The Washington Post puts it well:
“We have no proof that Fifa is corrupt, the same way that we have no proof that Barry Bonds took steroids. What we do know is that Fifa makes some very strange decisions and that they hate transparency… Congratulations to Qatar’s one million people … You will burn an ungodly amount of fossil fuels air-conditioning 12 stadiums, but the one thing you have is an ungodly amount of fossil fuels.” source: Guardian
But now we do have proof that FIFA is corrupt. Deeply corrupt.
A senior Fifa official and his family were paid almost $2 million (£1.2m) from a Qatari firm linked to the country’s successful bid for the 2022 World Cup, The Telegraph can disclose.
Jack Warner, the former vice-president of Fifa, appears to have been personally paid $1.2million (£720,000) from a company controlled by a former Qatari football official shortly after the decision to award the country the tournament.
Payments totalling almost $750,000 (£450,000) were made to Mr Warner’s sons, documents show. A further $400,000 (£240,000) was paid to one of his employees.
It is understood that the FBI is now investigating Trinidad-based Mr Warner and his alleged links to the Qatari bid, and that the former Fifa official’s eldest son, who lives in Miami, has been helping the inquiry as a co-operating witness.
The awarding of the 2022 World Cup to Qatar was one of the most controversial decisions in sporting history. The intense summer heat in the desert nation has raised the prospect of the tournament being moved to the winter for the first time
The document is dated December 15, 2010, two weeks after Qatar won the right to host the tournament, and states that the money is “payable to Jack Warner”.

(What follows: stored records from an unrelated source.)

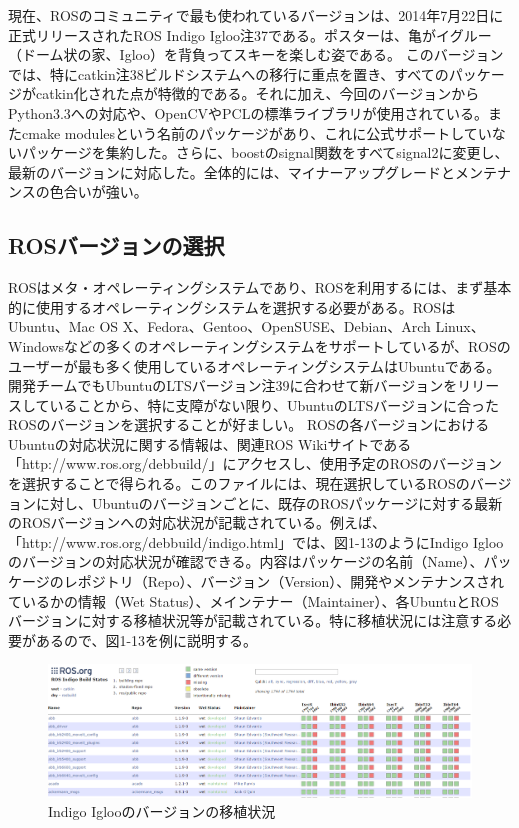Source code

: 現在、ROSのコミュニティで最も使われているバージョンは、2014年7月22日に正式リリースされたROS Indigo Igloo注37である。ポスターは、亀がイグルー（ドーム状の家、Igloo）を背負ってスキーを楽しむ姿である。
このバージョンでは、特にcatkin注38ビルドシステムへの移行に重点を置き、すべてのパッケージがcatkin化された点が特徴的である。それに加え、今回のバージョンからPython3.3への対応や、OpenCVやPCLの標準ライブラリが使用されている。またcmake modulesという名前のパッケージがあり、これに公式サポートしていないパッケージを集約した。さらに、boostのsignal関数をすべてsignal2に変更し、最新のバージョンに対応した。全体的には、マイナーアップグレードとメンテナンスの色合いが強い。

\subsection{ROSバージョンの選択}

ROSはメタ・オペレーティングシステムであり、ROSを利用するには、まず基本的に使用するオペレーティングシステムを選択する必要がある。ROSはUbuntu、Mac OS X、Fedora、Gentoo、OpenSUSE、Debian、Arch Linux、Windowsなどの多くのオペレーティングシステムをサポートしているが、ROSのユーザーが最も多く使用しているオペレーティングシステムはUbuntuである。開発チームでもUbuntuのLTSバージョン注39に合わせて新バージョンをリリースしていることから、特に支障がない限り、UbuntuのLTSバージョンに合ったROSのバージョンを選択することが好ましい。
ROSの各バージョンにおけるUbuntuの対応状況に関する情報は、関連ROS Wikiサイトである「http://www.ros.org/debbuild/」にアクセスし、使用予定のROSのバージョンを選択することで得られる。このファイルには、現在選択しているROSのバージョンに対し、Ubuntuのバージョンごとに、既存のROSパッケージに対する最新のROSバージョンへの対応状況が記載されている。例えば、「http://www.ros.org/debbuild/indigo.html」では、図1-13のようにIndigo Iglooのバージョンの対応状況が確認できる。内容はパッケージの名前（Name）、パッケージのレポジトリ（Repo）、バージョン（Version）、開発やメンテナンスされているかの情報（Wet Status）、メインテナー（Maintainer）、各UbuntuとROSバージョンに対する移植状況等が記載されている。特に移植状況には注意する必要があるので、図1-13を例に説明する。

\begin{figure}[h]
  \centering
  \includegraphics[width=\columnwidth]{pictures/chapter1/pic_01_09.png}
  \caption{Indigo Iglooのバージョンの移植状況}
\end{figure}

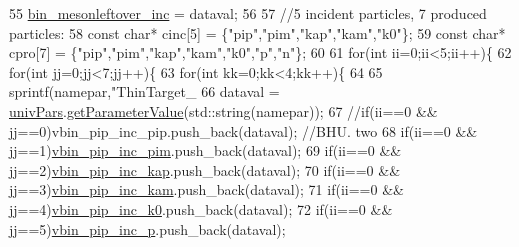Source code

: \begin{DoxyCode}
{55     \hyperlink{class_neutrino_flux_reweight_1_1_thin_target_meson_incident_reweighter_af8a00936922518cafeca2199c385c3f8}{bin\_mesonleftover\_inc} = dataval;
56     
57     \textcolor{comment}{//5 incident particles, 7 produced particles:}
58     \textcolor{keyword}{const} \textcolor{keywordtype}{char}* cinc[5] = \{\textcolor{stringliteral}{"pip"},\textcolor{stringliteral}{"pim"},\textcolor{stringliteral}{"kap"},\textcolor{stringliteral}{"kam"},\textcolor{stringliteral}{"k0"}\};
59     \textcolor{keyword}{const} \textcolor{keywordtype}{char}* cpro[7] = \{\textcolor{stringliteral}{"pip"},\textcolor{stringliteral}{"pim"},\textcolor{stringliteral}{"kap"},\textcolor{stringliteral}{"kam"},\textcolor{stringliteral}{"k0"},\textcolor{stringliteral}{"p"},\textcolor{stringliteral}{"n"}\};
60     
61     \textcolor{keywordflow}{for}(\textcolor{keywordtype}{int} ii=0;ii<5;ii++)\{
62       \textcolor{keywordflow}{for}(\textcolor{keywordtype}{int} jj=0;jj<7;jj++)\{
63         \textcolor{keywordflow}{for}(\textcolor{keywordtype}{int} kk=0;kk<4;kk++)\{
64           
65           sprintf(namepar,\textcolor{stringliteral}{"ThinTarget\_%
66           dataval = \hyperlink{class_neutrino_flux_reweight_1_1_thin_target_meson_incident_reweighter_a04e7825e0d90c6a0315028620f2ac511}{univPars}.\hyperlink{class_neutrino_flux_reweight_1_1_parameter_table_acb7dc8335b65b116f6092f2fa57ca5ed}{getParameterValue}(std::string(namepar));
67          \textcolor{comment}{//if(ii==0 && jj==0)vbin\_pip\_inc\_pip.push\_back(dataval);   //BHU. two}
68           \textcolor{keywordflow}{if}(ii==0 && jj==1)\hyperlink{class_neutrino_flux_reweight_1_1_thin_target_meson_incident_reweighter_aaf511004916c8cde16914f776bd24567}{vbin\_pip\_inc\_pim}.push\_back(dataval);
69           \textcolor{keywordflow}{if}(ii==0 && jj==2)\hyperlink{class_neutrino_flux_reweight_1_1_thin_target_meson_incident_reweighter_a313579b46a30eab2e8181bdbb616400b}{vbin\_pip\_inc\_kap}.push\_back(dataval);
70           \textcolor{keywordflow}{if}(ii==0 && jj==3)\hyperlink{class_neutrino_flux_reweight_1_1_thin_target_meson_incident_reweighter_a4b9a6dea5fa9006465b9869f7f5a7ef4}{vbin\_pip\_inc\_kam}.push\_back(dataval);
71           \textcolor{keywordflow}{if}(ii==0 && jj==4)\hyperlink{class_neutrino_flux_reweight_1_1_thin_target_meson_incident_reweighter_a4dc56ba2cd4aefe825f48334dc9fd570}{vbin\_pip\_inc\_k0}.push\_back(dataval);
72           \textcolor{keywordflow}{if}(ii==0 && jj==5)\hyperlink{class_neutrino_flux_reweight_1_1_thin_target_meson_incident_reweighter_a094b50773eedca4a30e58067d55b61c7}{vbin\_pip\_inc\_p}.push\_back(dataval);
}}
\end{DoxyCode}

Mr Warner’s two sons and an employee were paid a further $1 million (£600,000) by the same Qatari company.
One document states that payments are to “offset legal and other expenses”, but a separate letter claims that more than $1 million cover “professional services provided over the period 2005-2010”.
At least one bank in the Cayman Islands initially refused to process the payment amid fears over the legality of the money transfer. The money was eventually processed via a bank in New York - a transaction that is understood to have come to the attention of the FBI. A well-placed source said: “These payments need to be properly investigated. The World Cup is the most important event in football and we need to be confident that decisions have been made for the right reasons. There are lots of questions that still need to be answered.”
One answer The Telegraph proposes is to bring this to the attention of FIFA’s other advertisers. Not Gazprom but Coca Cola, Visa and Adidas. I really think they should cancel pending an independent review and a total overhaul of FIFA and its satellites, rather than associate with all these thieves and despots.